В ранней автобиографической повести «О себе», над которой Герцен работал в 1830-е годы, своеобразного зерна, проросшего в будущие мемуары, развернута та же картина клятвы на Воробьевых горах, но с вариациями, в более размытом, многословном исполнении. Тем не менее здесь сохранена вся детская восторженность того времени: «Бесконечная Москва стлалась и исчезала в неопределенной дали, пышно освещенная заходящим солнцем, лучи которого опирались на маковки церквей… дивный вид, кто его не знает в Москве? Император Павел привел сюда [художницу] Madame Lebrun, чтобы она его сняла. Lebrun простояла час, с благоговением сказала: „не смею“ и бросила свою палитру. Император Александр хотел тут молиться за спасение отечества. Раз вечером были мы с Ником на самом месте закладки храма. Солнце садилось, купола блестели, город стлался на необозримое пространство под горою. Долго мы стояли молча… потом взглянули друг на друга, со слезами бросились друг другу на шею и перед природой и солнцем поклялись всю жизнь посвятить на борьбу с неправдой и пороками…
Ребячество, ребячество! Скажу и я, и прибавлю слова Христа: „О, будьте детьми!“
Прошло несколько лет, мы ушли вперед и иначе поняли жизнь…»
Глава 4
ГОДЫ УЧЕНИЯ И ПИРЫ МОЛОДОСТИ
Жизнь эта оставила у нас память одного продолжительного пира дружбы, пира идеи, пира науки и мечтаний, непрерывного, торжественного, иногда мрачного, разгульного, но никогда порочного.

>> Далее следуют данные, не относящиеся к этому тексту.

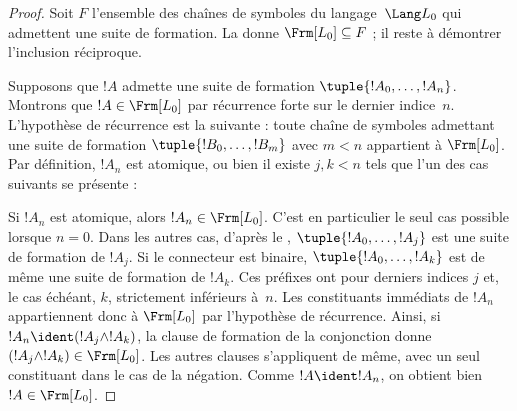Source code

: \documentclass[../../../include/open-logic-section]{subfiles}
\begin{document}
\begin{proof}
Soit $F$ l'ensemble des chaînes de symboles du langage~$\Lang L_0$
qui admettent une suite de formation. La
 donne $\Frm[L_0] \subseteq F$ ;
il reste à démontrer l'inclusion réciproque.

Supposons que $!A$ admette une suite de formation
$\tuple{!A_0,\dotsc,!A_n}$. Montrons que $!A \in \Frm[L_0]$ par
récurrence forte sur le dernier indice~$n$. L'hypothèse de récurrence
est la suivante : toute chaîne de symboles admettant une suite de
formation $\tuple{!B_0,\dotsc,!B_m}$ avec $m < n$ appartient à
$\Frm[L_0]$. Par définition, $!A_n$ est atomique, ou bien il existe
$j,k < n$ tels que l'un des cas suivants se présente :
\begin{enumerate}
\end{enumerate}
Si $!A_n$ est atomique, alors $!A_n \in \Frm[L_0]$. C'est en
particulier le seul cas possible lorsque $n=0$. Dans les autres cas,
d'après le ,
$\tuple{!A_0,\dotsc,!A_j}$ est une suite de formation de $!A_j$.
Si le connecteur est binaire, $\tuple{!A_0,\dotsc,!A_k}$ est de
même une suite de formation de $!A_k$. Ces préfixes ont pour derniers
indices $j$ et, le cas échéant, $k$, strictement inférieurs à~$n$.
Les constituants immédiats de $!A_n$ appartiennent donc à $\Frm[L_0]$
par l'hypothèse de récurrence. Ainsi, si $!A_n \ident (!A_j \land !A_k)$,
la clause de formation de la conjonction donne
$(!A_j \land !A_k)\in\Frm[L_0]$. Les autres clauses s'appliquent de même,
avec un seul constituant dans le cas de la négation. Comme
$!A\ident !A_n$, on obtient bien $!A\in\Frm[L_0]$.
\end{proof}
%
%
%
%
%
%
\end{document}
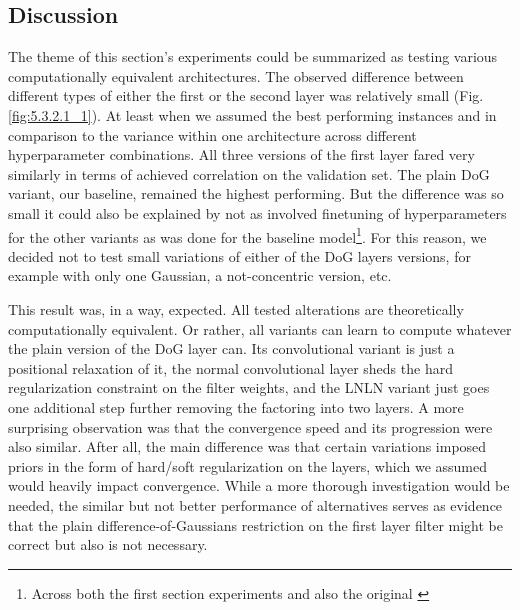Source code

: \subsection{Discussion}

The theme of this section’s experiments could be summarized as testing various computationally equivalent architectures. The observed difference between different types of either the first or the second layer was relatively small (Fig. \ref{fig:5.3.2.1_1}). At least when we assumed the best performing instances and in comparison to the variance within one architecture across different hyperparameter combinations. All three versions of the first layer fared very similarly in terms of achieved correlation on the validation set. The plain DoG variant, our baseline, remained the highest performing. But the difference was so small it could also be explained by not as involved finetuning of hyperparameters for the other variants as was done for the baseline model\footnote{Across both the first section experiments and also the original \cite{antolik}}. For this reason, we decided not to test small variations of either of the DoG layers versions, for example with only one Gaussian, a not-concentric version, etc. 

This result was, in a way, expected. All tested alterations are theoretically computationally equivalent. Or rather, all variants can learn to compute whatever the plain version of the DoG layer can. Its convolutional variant is just a positional relaxation of it, the normal convolutional layer sheds the hard regularization constraint on the filter weights, and the LNLN variant just goes one additional step further removing the factoring into two layers. A more surprising observation was that the convergence speed and its progression were also similar. After all, the main difference was that certain variations imposed priors in the form of hard/soft regularization on the layers, which we assumed would heavily impact convergence. While a more thorough investigation would be needed, the similar but not better performance of alternatives serves as evidence that the plain difference-of-Gaussians restriction on the first layer filter might be correct but also is not necessary.

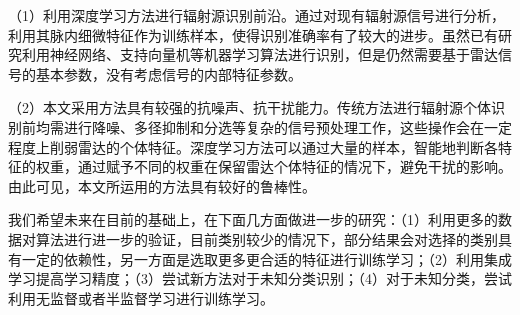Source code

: （1）利用深度学习方法进行辐射源识别前沿。通过对现有辐射源信号进行分析，利用其脉内细微特征作为训练样本，使得识别准确率有了较大的进步。虽然已有研究利用神经网络、支持向量机等机器学习算法进行识别，但是仍然需要基于雷达信号的基本参数，没有考虑信号的内部特征参数。

（2）本文采用方法具有较强的抗噪声、抗干扰能力。传统方法进行辐射源个体识别前均需进行降噪、多径抑制和分选等复杂的信号预处理工作，这些操作会在一定程度上削弱雷达的个体特征。深度学习方法可以通过大量的样本，智能地判断各特征的权重，通过赋予不同的权重在保留雷达个体特征的情况下，避免干扰的影响。由此可见，本文所运用的方法具有较好的鲁棒性。

我们希望未来在目前的基础上，在下面几方面做进一步的研究：（1）利用更多的数据对算法进行进一步的验证，目前类别较少的情况下，部分结果会对选择的类别具有一定的依赖性，另一方面是选取更多更合适的特征进行训练学习；（2）利用集成学习提高学习精度；（3）尝试新方法对于未知分类识别；（4）对于未知分类，尝试利用无监督或者半监督学习进行训练学习。


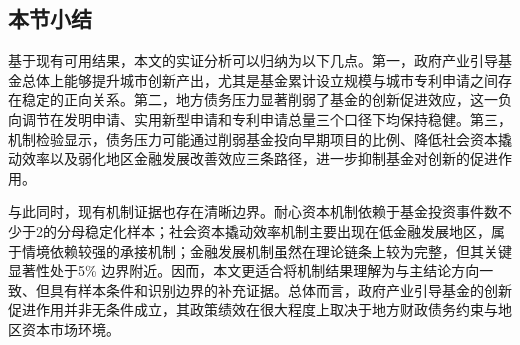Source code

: \subsection{本节小结}

基于现有可用结果，本文的实证分析可以归纳为以下几点。第一，政府产业引导基金总体上能够提升城市创新产出，尤其是基金累计设立规模与城市专利申请之间存在稳定的正向关系。第二，地方债务压力显著削弱了基金的创新促进效应，这一负向调节在发明申请、实用新型申请和专利申请总量三个口径下均保持稳健。第三，机制检验显示，债务压力可能通过削弱基金投向早期项目的比例、降低社会资本撬动效率以及弱化地区金融发展改善效应三条路径，进一步抑制基金对创新的促进作用。

与此同时，现有机制证据也存在清晰边界。耐心资本机制依赖于基金投资事件数不少于2的分母稳定化样本；社会资本撬动效率机制主要出现在低金融发展地区，属于情境依赖较强的承接机制；金融发展机制虽然在理论链条上较为完整，但其关键显著性处于5\% 边界附近。因而，本文更适合将机制结果理解为与主结论方向一致、但具有样本条件和识别边界的补充证据。总体而言，政府产业引导基金的创新促进作用并非无条件成立，其政策绩效在很大程度上取决于地方财政债务约束与地区资本市场环境。
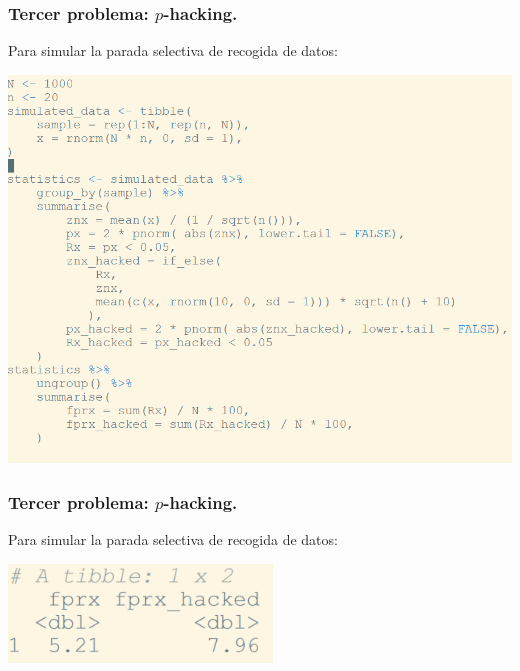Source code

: \documentclass[9pt]{beamer}
\begin{document}
\begin{frame}
  \frametitle{Tercer problema: $p$-hacking.}
  \begin{overlayarea}{\textwidth}{\textheight}
  Para simular la parada selectiva de recogida de datos:
  \begin{center}
    \includegraphics[height=0.9\textheight]{images/R-script-2}
  \end{center}
\end{overlayarea}
\end{frame}


\begin{frame}
  \frametitle{Tercer problema: $p$-hacking.}
    \begin{overlayarea}{\textwidth}{\textheight}
  Para simular la parada selectiva de recogida de datos: \\
\begin{center}
\includegraphics[width=7cm]{images/resultados_select_size}  
\end{center}

\end{overlayarea}
\end{frame}
\end{document}
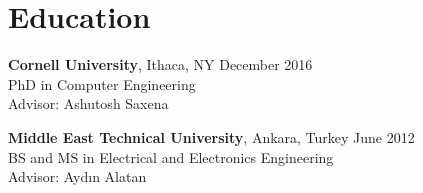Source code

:     \section{\mysidestyle \textcolor{olgray}{Education}}
    \textbf{Cornell University}, Ithaca, NY \hfill  December 2016 \vspace{1mm}\\\vspace{0mm}%
    PhD in Computer Engineering \hfill   \vspace{0mm} \\%
    Advisor: Ashutosh Saxena \\ \vspace{-5mm} %

    \textbf{Middle East Technical University}, Ankara, Turkey  \hfill  June 2012 \vspace{1mm}\\\vspace{0mm}%
    BS and MS in Electrical and Electronics Engineering  \hfill  \vspace{0mm} \\\vspace{0mm}%
	  Advisor: Ayd\i n Alatan \hfill \vspace{0mm}\\\vspace{-5mm}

Из разговора Александра Герцена и Вадима Пассека (в пересказе Татьяны Пассек)Жизнь друзей протекала в усиленной умственной, внутренней работе. Военное настроение, безмерное тяготение к мундирам и эполетам, грезы о воинской службе, так воодушевлявшие Ника, скоро были развеяны, хотя и значительно позже, чем у юного Шушки. На первый план выступали политические интересы, уже не подверженные влиянию домашних учителей и навязанных наставников. Идеи вызревали, вырастали из освоения философских, естественно-научных и политических сочинений. Хотелось самим сочинять. Ник занялся стихотворством, математикой и музыкой. У Александра обнаружились недюжинные способности к естественным наукам. И тут не обошлось без влияния Химика. С первой встречи 1827 года Алексей Александрович Яковлев понял серьезность увлечений своего двоюродного брата и стал уговаривать его бросить «пустые» занятия литературой и «опасные, без всякой пользы» — политикой. Александр принялся за чтение рекомендуемых Химиком книг, штудировал зоолога Ж. Кювье, одного из реформаторов сравнительной анатомии и систематики животных (реформатора классификатора видов); освоил сочинение автора одной из первых естественных систем растений О. П. Декандоля «Растительная органография». Сам начинал публиковаться в «Вестнике естественных наук и медицины» («О чуме и причинах, производящих оную, барона Паризета» — реферат работы Э. Паризе «Lettre sur l’expédition médicale d’Egypte»), пролагая себе путь на физико-математическое отделение Московского университета.